> [Problem statement]
Your answer should be the line containing "##7 Non-Material changes to CSD03?" and each line after it through the end of the data below, repeated exactly.
■ ■ ■ ■
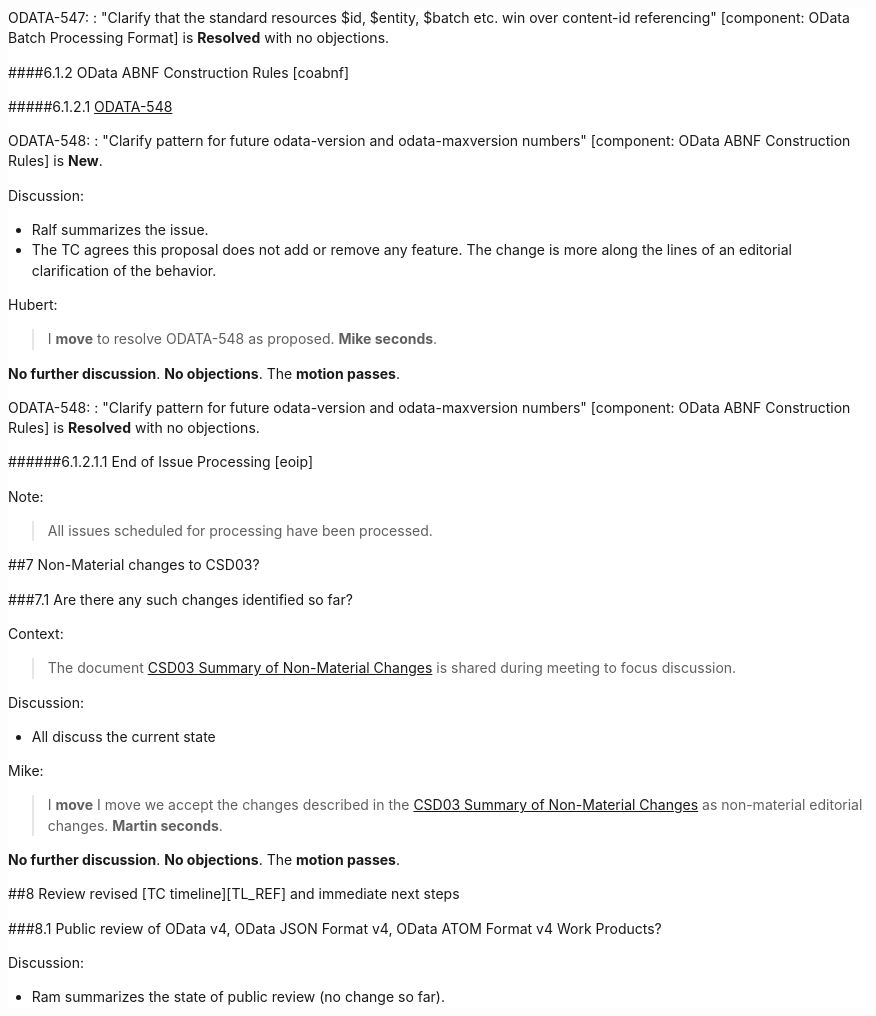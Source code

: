 ODATA-547:
: "Clarify that the standard resources $id, $entity, $batch etc. win over content-id referencing" [component: OData Batch Processing Format] is **Resolved** with no objections.

####6.1.2 OData ABNF Construction Rules [coabnf]

#####6.1.2.1 [ODATA-548](https://tools.oasis-open.org/issues/browse/ODATA-548)

ODATA-548:
: "Clarify pattern for future odata-version and odata-maxversion numbers" [component: OData ABNF Construction Rules] is **New**.

Discussion:

* Ralf summarizes the issue.
* The TC agrees this proposal does not add or remove any feature. The change is more along the lines of an editorial clarification of the behavior.

Hubert:
>I **move** to resolve ODATA-548 as proposed. **Mike seconds**.

**No further discussion**. **No objections**. The **motion passes**.

ODATA-548:
: "Clarify pattern for future odata-version and odata-maxversion numbers" [component: OData ABNF Construction Rules] is **Resolved** with no objections.


######6.1.2.1.1 End of Issue Processing [eoip]

Note:
>All issues scheduled for processing have been processed.


##7 Non-Material changes to CSD03?

###7.1 Are there any such changes identified so far?

Context:
> The document [CSD03 Summary of Non-Material Changes](https://www.oasis-open.org/committees/download.php/50993/CSD03%20Summary%20of%20Non-Material%20Changes%202013-10-10.docx) is shared during meeting to focus discussion.

Discussion:

* All discuss the current state

Mike:
>I **move** I move we accept the changes described in the [CSD03 Summary of Non-Material Changes](https://www.oasis-open.org/committees/download.php/50993/CSD03%20Summary%20of%20Non-Material%20Changes%202013-10-10.docx) as non-material editorial changes. **Martin seconds**.

**No further discussion**. **No objections**. The **motion passes**.


##8 Review revised [TC timeline][TL_REF] and immediate next steps

###8.1 Public review of OData v4, OData JSON Format v4, OData ATOM Format v4 Work Products?

Discussion:

* Ram summarizes the state of public review (no change so far).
■ ■ ■ ■
> [Result of the exercise]
##7 Non-Material changes to CSD03?

###7.1 Are there any such changes identified so far?

Context:
> The document [CSD03 Summary of Non-Material Changes](https://www.oasis-open.org/committees/download.php/50993/CSD03%20Summary%20of%20Non-Material%20Changes%202013-10-10.docx) is shared during meeting to focus discussion.

Discussion:

* All discuss the current state

Mike:
>I **move** I move we accept the changes described in the [CSD03 Summary of Non-Material Changes](https://www.oasis-open.org/committees/download.php/50993/CSD03%20Summary%20of%20Non-Material%20Changes%202013-10-10.docx) as non-material editorial changes. **Martin seconds**.

**No further discussion**. **No objections**. The **motion passes**.


##8 Review revised [TC timeline][TL_REF] and immediate next steps

###8.1 Public review of OData v4, OData JSON Format v4, OData ATOM Format v4 Work Products?

Discussion:

* Ram summarizes the state of public review (no change so far).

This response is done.